>>>
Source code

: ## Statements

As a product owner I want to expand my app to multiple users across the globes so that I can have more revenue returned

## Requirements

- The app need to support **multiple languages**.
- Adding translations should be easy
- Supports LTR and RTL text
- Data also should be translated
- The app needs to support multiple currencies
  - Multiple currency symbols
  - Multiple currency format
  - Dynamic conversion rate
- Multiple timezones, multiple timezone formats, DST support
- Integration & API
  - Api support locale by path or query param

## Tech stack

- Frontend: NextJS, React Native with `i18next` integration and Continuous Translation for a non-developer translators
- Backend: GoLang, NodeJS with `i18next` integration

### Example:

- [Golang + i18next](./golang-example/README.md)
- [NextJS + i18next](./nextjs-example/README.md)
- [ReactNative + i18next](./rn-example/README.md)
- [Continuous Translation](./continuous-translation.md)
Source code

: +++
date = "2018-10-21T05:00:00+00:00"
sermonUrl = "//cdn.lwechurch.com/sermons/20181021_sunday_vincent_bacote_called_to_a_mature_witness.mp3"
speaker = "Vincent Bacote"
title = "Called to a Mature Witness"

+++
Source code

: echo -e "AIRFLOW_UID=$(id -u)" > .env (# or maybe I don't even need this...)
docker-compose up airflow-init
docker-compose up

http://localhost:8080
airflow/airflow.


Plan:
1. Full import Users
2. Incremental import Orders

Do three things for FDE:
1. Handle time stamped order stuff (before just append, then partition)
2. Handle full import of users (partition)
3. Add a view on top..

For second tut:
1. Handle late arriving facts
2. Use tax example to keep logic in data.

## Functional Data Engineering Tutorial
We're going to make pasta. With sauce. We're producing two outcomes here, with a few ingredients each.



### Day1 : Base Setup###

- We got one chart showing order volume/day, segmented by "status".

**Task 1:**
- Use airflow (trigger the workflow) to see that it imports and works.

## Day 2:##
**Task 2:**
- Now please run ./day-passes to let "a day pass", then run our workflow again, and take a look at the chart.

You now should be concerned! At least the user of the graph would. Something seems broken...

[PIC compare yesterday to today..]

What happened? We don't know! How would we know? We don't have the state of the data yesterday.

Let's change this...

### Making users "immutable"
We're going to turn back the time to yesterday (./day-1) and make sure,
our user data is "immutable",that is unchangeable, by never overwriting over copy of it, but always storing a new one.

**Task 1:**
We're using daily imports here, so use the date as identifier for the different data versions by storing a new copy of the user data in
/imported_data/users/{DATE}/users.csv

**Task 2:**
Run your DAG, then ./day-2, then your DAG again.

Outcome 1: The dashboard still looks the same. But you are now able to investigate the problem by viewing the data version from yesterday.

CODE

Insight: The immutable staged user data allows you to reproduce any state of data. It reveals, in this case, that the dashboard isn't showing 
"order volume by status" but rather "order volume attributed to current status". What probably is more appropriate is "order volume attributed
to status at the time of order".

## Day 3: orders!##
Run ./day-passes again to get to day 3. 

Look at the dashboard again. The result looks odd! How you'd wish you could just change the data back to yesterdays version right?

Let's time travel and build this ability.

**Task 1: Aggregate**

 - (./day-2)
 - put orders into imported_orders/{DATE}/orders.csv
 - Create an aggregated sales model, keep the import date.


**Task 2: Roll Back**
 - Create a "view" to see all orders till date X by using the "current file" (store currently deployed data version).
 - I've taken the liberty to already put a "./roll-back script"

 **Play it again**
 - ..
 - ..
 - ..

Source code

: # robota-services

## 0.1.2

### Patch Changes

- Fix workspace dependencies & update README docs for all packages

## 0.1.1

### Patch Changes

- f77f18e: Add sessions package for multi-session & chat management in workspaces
<<<
>>>
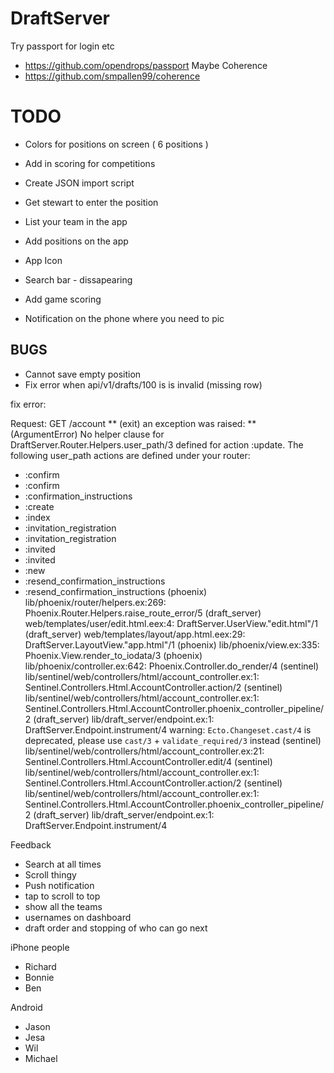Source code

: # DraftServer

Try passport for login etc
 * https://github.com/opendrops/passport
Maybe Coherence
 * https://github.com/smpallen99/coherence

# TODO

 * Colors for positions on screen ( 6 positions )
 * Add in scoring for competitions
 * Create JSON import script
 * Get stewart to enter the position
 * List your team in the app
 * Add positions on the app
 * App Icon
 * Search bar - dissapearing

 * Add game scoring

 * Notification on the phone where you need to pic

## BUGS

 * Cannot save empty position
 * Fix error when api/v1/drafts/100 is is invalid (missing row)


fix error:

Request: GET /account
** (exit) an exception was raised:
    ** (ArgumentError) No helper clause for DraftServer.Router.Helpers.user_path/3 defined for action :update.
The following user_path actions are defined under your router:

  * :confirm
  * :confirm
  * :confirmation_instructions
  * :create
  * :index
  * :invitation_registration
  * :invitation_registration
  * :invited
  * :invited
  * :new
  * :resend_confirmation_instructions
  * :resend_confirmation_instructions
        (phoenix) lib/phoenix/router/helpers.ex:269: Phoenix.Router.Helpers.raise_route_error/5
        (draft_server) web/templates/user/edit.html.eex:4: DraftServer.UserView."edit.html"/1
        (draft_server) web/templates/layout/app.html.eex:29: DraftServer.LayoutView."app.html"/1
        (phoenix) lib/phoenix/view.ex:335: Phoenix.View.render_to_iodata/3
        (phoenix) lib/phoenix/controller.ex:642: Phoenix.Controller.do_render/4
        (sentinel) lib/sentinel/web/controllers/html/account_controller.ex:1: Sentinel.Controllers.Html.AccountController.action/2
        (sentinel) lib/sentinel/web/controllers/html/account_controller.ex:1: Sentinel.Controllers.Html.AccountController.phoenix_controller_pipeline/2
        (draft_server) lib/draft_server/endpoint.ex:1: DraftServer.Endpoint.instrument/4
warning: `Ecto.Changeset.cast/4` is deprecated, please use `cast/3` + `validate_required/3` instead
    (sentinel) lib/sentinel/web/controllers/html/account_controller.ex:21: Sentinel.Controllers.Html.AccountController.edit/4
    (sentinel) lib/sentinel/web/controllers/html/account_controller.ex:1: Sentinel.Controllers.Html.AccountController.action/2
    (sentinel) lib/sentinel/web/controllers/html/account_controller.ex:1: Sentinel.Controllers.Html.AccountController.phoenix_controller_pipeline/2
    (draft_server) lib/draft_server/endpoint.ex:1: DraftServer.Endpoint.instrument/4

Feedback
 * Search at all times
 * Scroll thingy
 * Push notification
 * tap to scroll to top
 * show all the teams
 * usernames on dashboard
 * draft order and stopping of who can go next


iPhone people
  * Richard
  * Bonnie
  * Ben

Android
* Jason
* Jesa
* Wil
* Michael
<<<
>>>
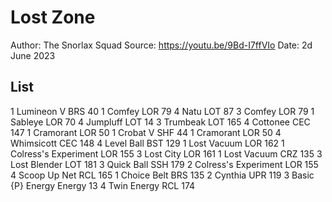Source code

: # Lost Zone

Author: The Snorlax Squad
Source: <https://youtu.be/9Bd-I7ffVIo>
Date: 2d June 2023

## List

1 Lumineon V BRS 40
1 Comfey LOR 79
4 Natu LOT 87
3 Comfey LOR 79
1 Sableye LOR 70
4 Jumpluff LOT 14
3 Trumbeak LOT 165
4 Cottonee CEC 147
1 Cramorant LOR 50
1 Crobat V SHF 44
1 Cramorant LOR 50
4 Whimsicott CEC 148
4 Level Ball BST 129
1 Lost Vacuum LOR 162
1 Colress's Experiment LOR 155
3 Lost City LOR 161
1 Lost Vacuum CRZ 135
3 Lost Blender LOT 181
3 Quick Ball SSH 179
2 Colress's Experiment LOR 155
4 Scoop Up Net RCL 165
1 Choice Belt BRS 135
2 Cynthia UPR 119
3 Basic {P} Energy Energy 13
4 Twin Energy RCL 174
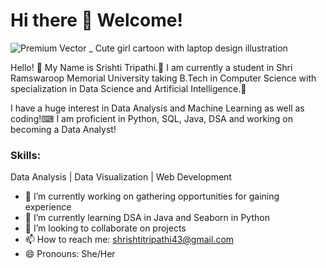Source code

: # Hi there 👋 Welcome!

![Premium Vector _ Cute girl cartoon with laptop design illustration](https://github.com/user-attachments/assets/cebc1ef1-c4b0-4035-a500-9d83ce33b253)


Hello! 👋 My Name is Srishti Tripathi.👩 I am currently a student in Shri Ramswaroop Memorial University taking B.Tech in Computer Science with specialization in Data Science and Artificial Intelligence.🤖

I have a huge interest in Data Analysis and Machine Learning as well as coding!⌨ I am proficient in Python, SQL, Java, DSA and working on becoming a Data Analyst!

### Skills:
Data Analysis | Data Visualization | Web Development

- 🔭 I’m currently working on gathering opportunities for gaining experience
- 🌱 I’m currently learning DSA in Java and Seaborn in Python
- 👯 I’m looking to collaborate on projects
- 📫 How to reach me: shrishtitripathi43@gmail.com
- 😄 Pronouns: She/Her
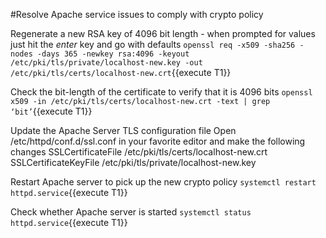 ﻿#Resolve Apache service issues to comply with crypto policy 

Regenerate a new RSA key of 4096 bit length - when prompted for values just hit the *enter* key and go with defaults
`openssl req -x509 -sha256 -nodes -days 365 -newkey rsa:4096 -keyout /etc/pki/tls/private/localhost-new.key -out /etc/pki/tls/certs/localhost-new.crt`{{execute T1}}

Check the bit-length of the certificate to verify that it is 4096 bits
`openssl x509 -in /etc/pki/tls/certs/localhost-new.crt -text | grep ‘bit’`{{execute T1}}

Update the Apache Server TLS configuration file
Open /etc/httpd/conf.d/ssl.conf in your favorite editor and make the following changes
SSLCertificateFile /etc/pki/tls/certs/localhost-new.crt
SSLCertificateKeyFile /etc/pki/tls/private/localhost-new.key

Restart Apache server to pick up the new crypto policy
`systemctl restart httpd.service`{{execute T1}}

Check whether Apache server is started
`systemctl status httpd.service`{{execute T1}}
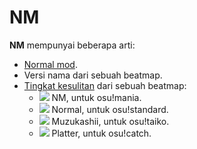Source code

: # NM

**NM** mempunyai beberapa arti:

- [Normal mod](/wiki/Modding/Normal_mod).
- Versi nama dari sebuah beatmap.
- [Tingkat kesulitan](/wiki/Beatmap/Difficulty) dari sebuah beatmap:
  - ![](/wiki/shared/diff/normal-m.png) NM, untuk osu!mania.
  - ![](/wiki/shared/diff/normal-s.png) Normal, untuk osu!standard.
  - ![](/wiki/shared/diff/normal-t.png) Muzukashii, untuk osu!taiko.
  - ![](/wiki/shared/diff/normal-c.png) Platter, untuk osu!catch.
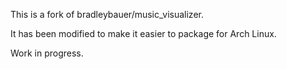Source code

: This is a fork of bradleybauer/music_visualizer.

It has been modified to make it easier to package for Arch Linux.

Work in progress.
<<<
** Task objective **
Find the line with "Let's change this..." in the material above. Reproduce it and each line after it up to and including the line with "Run ./day-passes again to get to day 3.".

** Response below **
Let's change this...

### Making users "immutable"
We're going to turn back the time to yesterday (./day-1) and make sure,
our user data is "immutable",that is unchangeable, by never overwriting over copy of it, but always storing a new one.

**Task 1:**
We're using daily imports here, so use the date as identifier for the different data versions by storing a new copy of the user data in
/imported_data/users/{DATE}/users.csv

**Task 2:**
Run your DAG, then ./day-2, then your DAG again.

Outcome 1: The dashboard still looks the same. But you are now able to investigate the problem by viewing the data version from yesterday.

CODE

Insight: The immutable staged user data allows you to reproduce any state of data. It reveals, in this case, that the dashboard isn't showing 
"order volume by status" but rather "order volume attributed to current status". What probably is more appropriate is "order volume attributed
to status at the time of order".

## Day 3: orders!##
Run ./day-passes again to get to day 3. 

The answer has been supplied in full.